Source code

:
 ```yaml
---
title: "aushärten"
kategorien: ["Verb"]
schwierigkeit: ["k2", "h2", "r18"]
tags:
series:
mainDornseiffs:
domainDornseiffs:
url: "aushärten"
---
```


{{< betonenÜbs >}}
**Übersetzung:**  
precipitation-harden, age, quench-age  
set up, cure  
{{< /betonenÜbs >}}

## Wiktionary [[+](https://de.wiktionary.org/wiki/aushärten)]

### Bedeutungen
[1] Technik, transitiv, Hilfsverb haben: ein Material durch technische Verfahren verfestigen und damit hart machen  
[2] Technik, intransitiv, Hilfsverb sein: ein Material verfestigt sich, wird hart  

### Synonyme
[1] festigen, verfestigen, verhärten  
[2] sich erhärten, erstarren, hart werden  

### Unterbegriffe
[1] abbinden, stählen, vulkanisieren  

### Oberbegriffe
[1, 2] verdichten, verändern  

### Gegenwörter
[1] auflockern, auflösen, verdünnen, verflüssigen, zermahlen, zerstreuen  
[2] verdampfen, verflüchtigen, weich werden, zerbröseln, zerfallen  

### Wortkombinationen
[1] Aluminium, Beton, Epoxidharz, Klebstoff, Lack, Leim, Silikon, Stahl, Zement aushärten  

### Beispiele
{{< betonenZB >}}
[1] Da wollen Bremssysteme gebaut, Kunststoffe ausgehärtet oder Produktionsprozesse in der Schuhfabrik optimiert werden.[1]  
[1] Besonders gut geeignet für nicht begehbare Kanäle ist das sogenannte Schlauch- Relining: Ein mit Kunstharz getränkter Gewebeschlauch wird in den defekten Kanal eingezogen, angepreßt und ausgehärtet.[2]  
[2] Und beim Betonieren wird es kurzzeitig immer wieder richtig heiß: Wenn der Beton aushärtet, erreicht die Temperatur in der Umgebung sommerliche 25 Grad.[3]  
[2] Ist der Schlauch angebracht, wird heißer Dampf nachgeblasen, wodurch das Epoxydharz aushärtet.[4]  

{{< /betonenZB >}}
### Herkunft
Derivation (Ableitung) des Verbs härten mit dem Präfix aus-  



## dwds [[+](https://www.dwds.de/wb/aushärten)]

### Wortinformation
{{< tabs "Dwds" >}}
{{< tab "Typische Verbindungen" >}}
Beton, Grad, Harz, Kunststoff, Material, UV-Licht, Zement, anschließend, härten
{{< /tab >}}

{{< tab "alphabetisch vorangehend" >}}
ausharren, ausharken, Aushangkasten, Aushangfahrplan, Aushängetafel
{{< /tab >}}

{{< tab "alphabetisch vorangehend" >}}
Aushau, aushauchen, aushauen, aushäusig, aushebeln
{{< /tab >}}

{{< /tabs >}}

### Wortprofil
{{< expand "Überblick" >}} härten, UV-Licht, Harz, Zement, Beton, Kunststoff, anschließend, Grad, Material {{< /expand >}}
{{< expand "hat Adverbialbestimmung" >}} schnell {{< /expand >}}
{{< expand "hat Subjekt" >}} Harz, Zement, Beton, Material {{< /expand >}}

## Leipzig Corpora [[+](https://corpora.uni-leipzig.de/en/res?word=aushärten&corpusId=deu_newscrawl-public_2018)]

========

**EXERCISE DESCRIPTION:** Starting with the first line of the listing, output each line exactly until you have included the one containing "[1] Da wollen".

**EXERCISE OUTPUT:**
Source code

:
 ```yaml
---
title: "aushärten"
kategorien: ["Verb"]
schwierigkeit: ["k2", "h2", "r18"]
tags:
series:
mainDornseiffs:
domainDornseiffs:
url: "aushärten"
---
```


{{< betonenÜbs >}}
**Übersetzung:**  
precipitation-harden, age, quench-age  
set up, cure  
{{< /betonenÜbs >}}

## Wiktionary [[+](https://de.wiktionary.org/wiki/aushärten)]

### Bedeutungen
[1] Technik, transitiv, Hilfsverb haben: ein Material durch technische Verfahren verfestigen und damit hart machen  
[2] Technik, intransitiv, Hilfsverb sein: ein Material verfestigt sich, wird hart  

### Synonyme
[1] festigen, verfestigen, verhärten  
[2] sich erhärten, erstarren, hart werden  

### Unterbegriffe
[1] abbinden, stählen, vulkanisieren  

### Oberbegriffe
[1, 2] verdichten, verändern  

### Gegenwörter
[1] auflockern, auflösen, verdünnen, verflüssigen, zermahlen, zerstreuen  
[2] verdampfen, verflüchtigen, weich werden, zerbröseln, zerfallen  

### Wortkombinationen
[1] Aluminium, Beton, Epoxidharz, Klebstoff, Lack, Leim, Silikon, Stahl, Zement aushärten  

### Beispiele
{{< betonenZB >}}
[1] Da wollen Bremssysteme gebaut, Kunststoffe ausgehärtet oder Produktionsprozesse in der Schuhfabrik optimiert werden.[1]  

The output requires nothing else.